What to work on ▸ Extract the whole listing as it stands. Do not include the pictures.

Extracted entries ▸
* * * * * * *
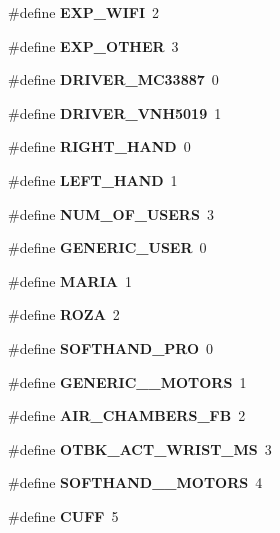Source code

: \begin{DoxyCompactItemize}
\item 
\mbox{\label{globals_8h_a25767403f2ad21cf275206135269647e}} 
\#define {\bfseries E\+X\+P\+\_\+\+W\+I\+FI}~2
\item 
\mbox{\label{globals_8h_a265e7aabffe2182cd632b15dd02a9efb}} 
\#define {\bfseries E\+X\+P\+\_\+\+O\+T\+H\+ER}~3
\item 
\mbox{\label{globals_8h_a20e659d92cc540a195717f8cc2dd4b42}} 
\#define {\bfseries D\+R\+I\+V\+E\+R\+\_\+\+M\+C33887}~0
\item 
\mbox{\label{globals_8h_a2e6a13011f6123a8f0c064e37b116880}} 
\#define {\bfseries D\+R\+I\+V\+E\+R\+\_\+\+V\+N\+H5019}~1
\item 
\mbox{\label{globals_8h_a5d1d275cfec76197e014fe4d58f2e569}} 
\#define {\bfseries R\+I\+G\+H\+T\+\_\+\+H\+A\+ND}~0
\item 
\mbox{\label{globals_8h_a2eff09387fb5d20d8af4fa186ae37c4d}} 
\#define {\bfseries L\+E\+F\+T\+\_\+\+H\+A\+ND}~1
\item 
\mbox{\label{globals_8h_aa518fecbba4980ebda2090f02ceb5e52}} 
\#define {\bfseries N\+U\+M\+\_\+\+O\+F\+\_\+\+U\+S\+E\+RS}~3
\item 
\mbox{\label{globals_8h_ac524d0f906498efbd1182856cd8c80de}} 
\#define {\bfseries G\+E\+N\+E\+R\+I\+C\+\_\+\+U\+S\+ER}~0
\item 
\mbox{\label{globals_8h_a8595fed7fe248547047c468802057a0d}} 
\#define {\bfseries M\+A\+R\+IA}~1
\item 
\mbox{\label{globals_8h_a7617063d52fc2d1ba6d0276770aec732}} 
\#define {\bfseries R\+O\+ZA}~2
\item 
\mbox{\label{globals_8h_a47a1fa8e1e5435f664749ab44e163bae}} 
\#define {\bfseries S\+O\+F\+T\+H\+A\+N\+D\+\_\+\+P\+RO}~0
\item 
\mbox{\label{globals_8h_a577f879b1a05acd55b1d56412a17e13f}} 
\#define {\bfseries G\+E\+N\+E\+R\+I\+C\+\_\+\_\+\+M\+O\+T\+O\+RS}~1
\item 
\mbox{\label{globals_8h_ad854ddb03952eb3f1d2e2282bbf21eb4}} 
\#define {\bfseries A\+I\+R\+\_\+\+C\+H\+A\+M\+B\+E\+R\+S\+\_\+\+FB}~2
\item 
\mbox{\label{globals_8h_ab92ee899bc7746a7148fa06da5a121a6}} 
\#define {\bfseries O\+T\+B\+K\+\_\+\+A\+C\+T\+\_\+\+W\+R\+I\+S\+T\+\_\+\+MS}~3
\item 
\mbox{\label{globals_8h_a3c105963a392309caa76708290acd589}} 
\#define {\bfseries S\+O\+F\+T\+H\+A\+N\+D\+\_\+\_\+\+M\+O\+T\+O\+RS}~4
\item 
\mbox{\label{globals_8h_ac5a0bd9be15f1dcd0ba86f27d3dbda50}} 
\#define {\bfseries C\+U\+FF}~5

\end{DoxyCompactItemize}
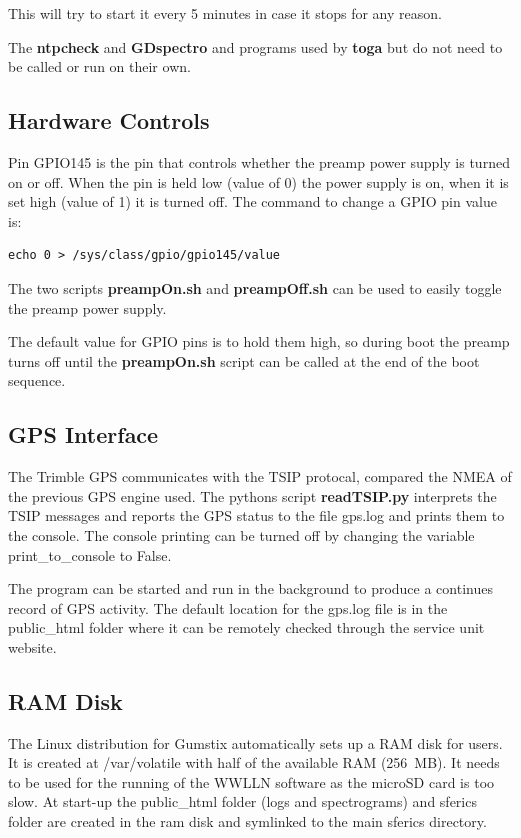 \documentclass[12pt, letterpaper, onecolumn, oneside]{article}
\begin{document}
This will try to start it every 5 minutes in case it stops for any reason.

The {\bf ntpcheck} and {\bf GDspectro} and programs used by {\bf toga} but do not need to be called or run on their own.

\subsection{Hardware Controls}

Pin GPIO145 is the pin that controls whether the preamp power supply is turned on or off.
When the pin is held low (value of 0) the power supply is on, when it is set high (value of 1) it is turned off.
The command to change a GPIO pin value is:

\begin{verbatim}
echo 0 > /sys/class/gpio/gpio145/value
\end{verbatim}

The two scripts {\bf preampOn.sh} and {\bf preampOff.sh} can be used to easily toggle the preamp power supply.

The default value for GPIO pins is to hold them high, so during boot the preamp turns off until the {\bf preampOn.sh} script can be called at the end of the boot sequence.

\subsection{GPS Interface}

The Trimble GPS communicates with the TSIP protocal, compared the NMEA of the previous GPS engine used.
The pythons script {\bf readTSIP.py} interprets the TSIP messages and reports the GPS status to the file gps.log and prints them to the console.
The console printing can be turned off by changing the variable print\_to\_console to False.

The program can be started and run in the background to produce a continues record of GPS activity.
The default location for the gps.log file is in the public\_html folder where it can be remotely checked through the service unit website.

\subsection{RAM Disk}

The Linux distribution for Gumstix automatically sets up a RAM disk for users.
It is created at /var/volatile with half of the available RAM (256~MB).
It needs to be used for the running of the WWLLN software as the microSD card is too slow.
At start-up the public\_html folder (logs and spectrograms) and sferics folder are created in the ram disk and symlinked to the main sferics directory.
\end{document}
* * * * * * *
Solution ▸
Source code

: \begin{DoxyCompactItemize}
\item 
\mbox{\label{globals_8h_a25767403f2ad21cf275206135269647e}} 
\#define {\bfseries E\+X\+P\+\_\+\+W\+I\+FI}~2
\item 
\mbox{\label{globals_8h_a265e7aabffe2182cd632b15dd02a9efb}} 
\#define {\bfseries E\+X\+P\+\_\+\+O\+T\+H\+ER}~3
\item 
\mbox{\label{globals_8h_a20e659d92cc540a195717f8cc2dd4b42}} 
\#define {\bfseries D\+R\+I\+V\+E\+R\+\_\+\+M\+C33887}~0
\item 
\mbox{\label{globals_8h_a2e6a13011f6123a8f0c064e37b116880}} 
\#define {\bfseries D\+R\+I\+V\+E\+R\+\_\+\+V\+N\+H5019}~1
\item 
\mbox{\label{globals_8h_a5d1d275cfec76197e014fe4d58f2e569}} 
\#define {\bfseries R\+I\+G\+H\+T\+\_\+\+H\+A\+ND}~0
\item 
\mbox{\label{globals_8h_a2eff09387fb5d20d8af4fa186ae37c4d}} 
\#define {\bfseries L\+E\+F\+T\+\_\+\+H\+A\+ND}~1
\item 
\mbox{\label{globals_8h_aa518fecbba4980ebda2090f02ceb5e52}} 
\#define {\bfseries N\+U\+M\+\_\+\+O\+F\+\_\+\+U\+S\+E\+RS}~3
\item 
\mbox{\label{globals_8h_ac524d0f906498efbd1182856cd8c80de}} 
\#define {\bfseries G\+E\+N\+E\+R\+I\+C\+\_\+\+U\+S\+ER}~0
\item 
\mbox{\label{globals_8h_a8595fed7fe248547047c468802057a0d}} 
\#define {\bfseries M\+A\+R\+IA}~1
\item 
\mbox{\label{globals_8h_a7617063d52fc2d1ba6d0276770aec732}} 
\#define {\bfseries R\+O\+ZA}~2
\item 
\mbox{\label{globals_8h_a47a1fa8e1e5435f664749ab44e163bae}} 
\#define {\bfseries S\+O\+F\+T\+H\+A\+N\+D\+\_\+\+P\+RO}~0
\item 
\mbox{\label{globals_8h_a577f879b1a05acd55b1d56412a17e13f}} 
\#define {\bfseries G\+E\+N\+E\+R\+I\+C\+\_\+\_\+\+M\+O\+T\+O\+RS}~1
\item 
\mbox{\label{globals_8h_ad854ddb03952eb3f1d2e2282bbf21eb4}} 
\#define {\bfseries A\+I\+R\+\_\+\+C\+H\+A\+M\+B\+E\+R\+S\+\_\+\+FB}~2
\item 
\mbox{\label{globals_8h_ab92ee899bc7746a7148fa06da5a121a6}} 
\#define {\bfseries O\+T\+B\+K\+\_\+\+A\+C\+T\+\_\+\+W\+R\+I\+S\+T\+\_\+\+MS}~3
\item 
\mbox{\label{globals_8h_a3c105963a392309caa76708290acd589}} 
\#define {\bfseries S\+O\+F\+T\+H\+A\+N\+D\+\_\+\_\+\+M\+O\+T\+O\+RS}~4
\item 
\mbox{\label{globals_8h_ac5a0bd9be15f1dcd0ba86f27d3dbda50}} 
\#define {\bfseries C\+U\+FF}~5

\end{DoxyCompactItemize}
 \documentclass[12pt, letterpaper, onecolumn, oneside]{article}
\begin{document}
This will try to start it every 5 minutes in case it stops for any reason.

The {\bf ntpcheck} and {\bf GDspectro} and programs used by {\bf toga} but do not need to be called or run on their own.

\subsection{Hardware Controls}

Pin GPIO145 is the pin that controls whether the preamp power supply is turned on or off.
When the pin is held low (value of 0) the power supply is on, when it is set high (value of 1) it is turned off.
The command to change a GPIO pin value is:

\begin{verbatim}
echo 0 > /sys/class/gpio/gpio145/value
\end{verbatim}

The two scripts {\bf preampOn.sh} and {\bf preampOff.sh} can be used to easily toggle the preamp power supply.

The default value for GPIO pins is to hold them high, so during boot the preamp turns off until the {\bf preampOn.sh} script can be called at the end of the boot sequence.

\subsection{GPS Interface}

The Trimble GPS communicates with the TSIP protocal, compared the NMEA of the previous GPS engine used.
The pythons script {\bf readTSIP.py} interprets the TSIP messages and reports the GPS status to the file gps.log and prints them to the console.
The console printing can be turned off by changing the variable print\_to\_console to False.

The program can be started and run in the background to produce a continues record of GPS activity.
The default location for the gps.log file is in the public\_html folder where it can be remotely checked through the service unit website.

\subsection{RAM Disk}

The Linux distribution for Gumstix automatically sets up a RAM disk for users.
It is created at /var/volatile with half of the available RAM (256~MB).
It needs to be used for the running of the WWLLN software as the microSD card is too slow.
At start-up the public\_html folder (logs and spectrograms) and sferics folder are created in the ram disk and symlinked to the main sferics directory.
\end{document}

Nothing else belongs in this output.